问：酵母经过甲醇时间段诱导后，再进行离心，取得的上清就是蛋白吗？还需要过NI柱子吗？需要破碎吗？谢谢大家指导，本人对酵母的表达和纯化一点也不晓得，只做过真核和原的表达与纯化，现在就是不晓得酵母的纯化与一般真核（可溶性表达产物）的纯化是不是一样的，谢谢大家，我酵母阳性重组子已筛选出来，下一步就得做诱导了，但对酵母表达纯化一点也不晓得，烦啊

答1：若是分泌型蛋白,蛋白应在上清中,采用什么柱与你的蛋白标签有关,不需要要破碎.
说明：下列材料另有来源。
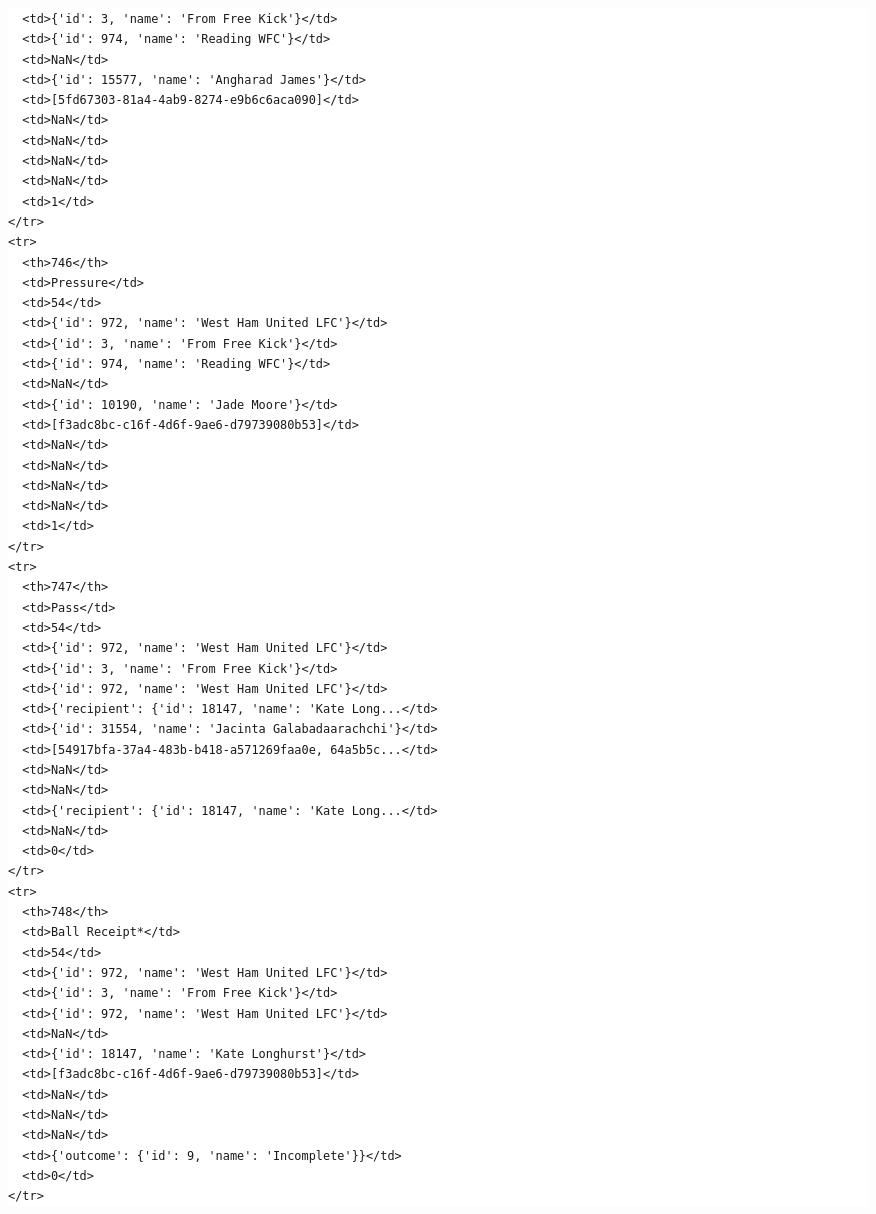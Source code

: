       <td>{'id': 3, 'name': 'From Free Kick'}</td>
      <td>{'id': 974, 'name': 'Reading WFC'}</td>
      <td>NaN</td>
      <td>{'id': 15577, 'name': 'Angharad James'}</td>
      <td>[5fd67303-81a4-4ab9-8274-e9b6c6aca090]</td>
      <td>NaN</td>
      <td>NaN</td>
      <td>NaN</td>
      <td>NaN</td>
      <td>1</td>
    </tr>
    <tr>
      <th>746</th>
      <td>Pressure</td>
      <td>54</td>
      <td>{'id': 972, 'name': 'West Ham United LFC'}</td>
      <td>{'id': 3, 'name': 'From Free Kick'}</td>
      <td>{'id': 974, 'name': 'Reading WFC'}</td>
      <td>NaN</td>
      <td>{'id': 10190, 'name': 'Jade Moore'}</td>
      <td>[f3adc8bc-c16f-4d6f-9ae6-d79739080b53]</td>
      <td>NaN</td>
      <td>NaN</td>
      <td>NaN</td>
      <td>NaN</td>
      <td>1</td>
    </tr>
    <tr>
      <th>747</th>
      <td>Pass</td>
      <td>54</td>
      <td>{'id': 972, 'name': 'West Ham United LFC'}</td>
      <td>{'id': 3, 'name': 'From Free Kick'}</td>
      <td>{'id': 972, 'name': 'West Ham United LFC'}</td>
      <td>{'recipient': {'id': 18147, 'name': 'Kate Long...</td>
      <td>{'id': 31554, 'name': 'Jacinta Galabadaarachchi'}</td>
      <td>[54917bfa-37a4-483b-b418-a571269faa0e, 64a5b5c...</td>
      <td>NaN</td>
      <td>NaN</td>
      <td>{'recipient': {'id': 18147, 'name': 'Kate Long...</td>
      <td>NaN</td>
      <td>0</td>
    </tr>
    <tr>
      <th>748</th>
      <td>Ball Receipt*</td>
      <td>54</td>
      <td>{'id': 972, 'name': 'West Ham United LFC'}</td>
      <td>{'id': 3, 'name': 'From Free Kick'}</td>
      <td>{'id': 972, 'name': 'West Ham United LFC'}</td>
      <td>NaN</td>
      <td>{'id': 18147, 'name': 'Kate Longhurst'}</td>
      <td>[f3adc8bc-c16f-4d6f-9ae6-d79739080b53]</td>
      <td>NaN</td>
      <td>NaN</td>
      <td>NaN</td>
      <td>{'outcome': {'id': 9, 'name': 'Incomplete'}}</td>
      <td>0</td>
    </tr>
  </tbody>
</table>
</div>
答2：我不清楚你所说的阳性克隆子已经筛选出来，是指什么？是PCR鉴定出了你的目的基因呢，还只是在RDB或MD或G418平板上筛选出来的克隆呢？如果是做到这一步，你可以参照Invitrogen的毕赤酵母表达手册上的方法进行诱导表达。直接从平板上多挑克隆，用MGY或BMGY培养基培养，再用BMMY培养基诱导表达，SDS－PAGE检测目的蛋白是否表达，同时选择高表达株，同时用western-blotting鉴定是否你的目的蛋白就行了。